L’organisation Humane Society Inter­national croit, au contraire, qu’il faut conserver le plus de spécimens vivants pour prévenir l’extinction.

«Cette récolte canadienne insoutenable doit être arrêtée et retirer les incitatifs commerciaux serait un pas dans la bonne direction», soutient une porte-parole, Masha Kalinina.

* La majeure partie des prises se font dans les portions québécoises du détroit de Davis et dans Baie-d’Hudson sud.

Sources: Ministère des Forêts, de la Faune et des Parcs du Québec et Review and Analysis of Canadian Trade in Polar Bears from 2015-2014, auteur: Ernest W. T. Cooper

Des peaux vendues 25 ans plus tard

Il faut parfois plusieurs années pour vendre une peau. Sur les quelque 400 peaux vendues en 2013, certaines provenaient d’ours tués aussi loin qu’à la saison de chasse 1985-86. Entre un quart et un tiers des peaux vendues chaque année proviennent d’ours tués dans la saison de chasse précédente.

Conservation

Selon Ed Ferguson, les peaux conservées dans les entrepôts réfrigérés peuvent rester en bonne condition durant cinq ou six ans. Dans certains cas, la peau peut jaunir légèrement. Pour être gardées au-delà de ces dates, il faut que les peaux soient tannées.

Pas de quotas au Québec

Contrairement à d’autres provinces, il n’y a pas de quotas pour le nombre d’ours polaires récoltés par les Inuits du Québec. Le Québec est la province qui exporte le plus d’ours après le Nunavut.

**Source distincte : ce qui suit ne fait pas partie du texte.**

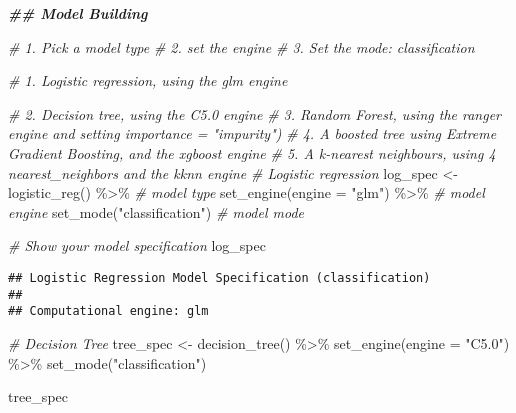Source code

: \documentclass[
]{article}
\newenvironment{Shaded}{\begin{snugshade}}{\end{snugshade}}
\newcommand{\AttributeTok}[1]{\textcolor[rgb]{0.77,0.63,0.00}{#1}}
\newcommand{\CommentTok}[1]{\textcolor[rgb]{0.56,0.35,0.01}{\textit{#1}}}
\newcommand{\DocumentationTok}[1]{\textcolor[rgb]{0.56,0.35,0.01}{\textbf{\textit{#1}}}}
\newcommand{\FunctionTok}[1]{\textcolor[rgb]{0.00,0.00,0.00}{#1}}
\newcommand{\NormalTok}[1]{#1}
\newcommand{\OtherTok}[1]{\textcolor[rgb]{0.56,0.35,0.01}{#1}}
\newcommand{\SpecialCharTok}[1]{\textcolor[rgb]{0.00,0.00,0.00}{#1}}
\newcommand{\StringTok}[1]{\textcolor[rgb]{0.31,0.60,0.02}{#1}}
\begin{document}
\begin{Shaded}
\begin{Highlighting}[]
\DocumentationTok{\#\# Model Building }

\CommentTok{\# 1. Pick a \textasciigrave{}model type\textasciigrave{}}
\CommentTok{\# 2. set the \textasciigrave{}engine\textasciigrave{}}
\CommentTok{\# 3. Set the \textasciigrave{}mode\textasciigrave{}:  classification}


\CommentTok{\# 1. Logistic regression, using the \textasciigrave{}glm\textasciigrave{} engine}

\CommentTok{\# 2. Decision tree, using the \textasciigrave{}C5.0\textasciigrave{} engine}
\CommentTok{\# 3. Random Forest, using  the \textasciigrave{}ranger\textasciigrave{} engine and setting \textasciigrave{}importance = "impurity"\textasciigrave{})  }
\CommentTok{\# 4. A boosted tree using Extreme Gradient Boosting, and the \textasciigrave{}xgboost\textasciigrave{} engine}
\CommentTok{\# 5. A k{-}nearest neighbours,  using 4 nearest\_neighbors and the \textasciigrave{}kknn\textasciigrave{} engine }
\CommentTok{\# Logistic regression}
\NormalTok{log\_spec }\OtherTok{\textless{}{-}}  \FunctionTok{logistic\_reg}\NormalTok{() }\SpecialCharTok{\%\textgreater{}\%}  \CommentTok{\# model type}
  \FunctionTok{set\_engine}\NormalTok{(}\AttributeTok{engine =} \StringTok{"glm"}\NormalTok{) }\SpecialCharTok{\%\textgreater{}\%}  \CommentTok{\# model engine}
  \FunctionTok{set\_mode}\NormalTok{(}\StringTok{"classification"}\NormalTok{) }\CommentTok{\# model mode}

\CommentTok{\# Show your model specification}
\NormalTok{log\_spec}
\end{Highlighting}
\end{Shaded}

\begin{verbatim}
## Logistic Regression Model Specification (classification)
## 
## Computational engine: glm
\end{verbatim}

\begin{Shaded}
\begin{Highlighting}[]
\CommentTok{\# Decision Tree}
\NormalTok{tree\_spec }\OtherTok{\textless{}{-}} \FunctionTok{decision\_tree}\NormalTok{() }\SpecialCharTok{\%\textgreater{}\%}
  \FunctionTok{set\_engine}\NormalTok{(}\AttributeTok{engine =} \StringTok{"C5.0"}\NormalTok{) }\SpecialCharTok{\%\textgreater{}\%}
  \FunctionTok{set\_mode}\NormalTok{(}\StringTok{"classification"}\NormalTok{)}

\NormalTok{tree\_spec}
\end{Highlighting}
\end{Shaded}
\end{document}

Selon la Convention de la baie James, les communautés du Nord ont droit à au moins 62 ours par année. Une grande partie des ours tués chaque année le sont dans la région d’Inukjuak, située sur les rives de la baie d’Hudson.

En 2010 et 2011, un nombre record de 101 ours a été déclaré, dont 74 dans la région du sud de la baie d’Hudson. Ce nombre avait provoqué un tollé. Par la suite, les communautés qui partagent ce territoire ont établi un «quota volontaire» pour mieux préserver cette sous-popu­lation.

En 2014-2015, le nombre d’ours abattus dans cette région était passé à 22. Il faut dire que ces données ne tiennent pas compte des ours qui doivent être tués parce qu’ils s’approchent trop près des villages. Ces énormes bêtes peuvent repré­senter un danger intolérable s’ils s’invitent trop près des habitations.

Les gaz à effet de serre plus dangereux que la chasse

L’ours polaire risque de voir sa population diminuer de 50 % d’ici la moitié du siècle si rien n’est fait pour contrôler les gaz à effet de serre.

La fonte de la calotte polaire a un impact beaucoup plus grand que la chasse ciblée, s’entendent pour dire les experts. C’est d’ailleurs ce qui a poussé beaucoup de pays à ne pas interdire le commerce des peaux d’ours polaires en 2013.

Les États-Unis et d’autres pays, dont la Russie, ont tenté de faire interdire le commerce, en vain. Il s’agit d’un non-sens, selon Masha Kalanina, de la Huma­ne Society qui milite pour une telle interdiction. «Oui, les changements climatiques sont une menace pour l’ours polaire, c’est pourquoi on doit tout faire pour en garder le plus de vivants possible.»

Selon Ernest Cooper, les gens ne savent pas que certaines populations d’ours polaires sont en très bonne santé alors qu’on enregistre des baisses ailleurs. Pour Masha Kalanina, il est toutefois incon­cevable que le gouvernement permette la chasse dans des territoires où les données sont peu précises, comme Lancaster Sound ou Norwegian Bay.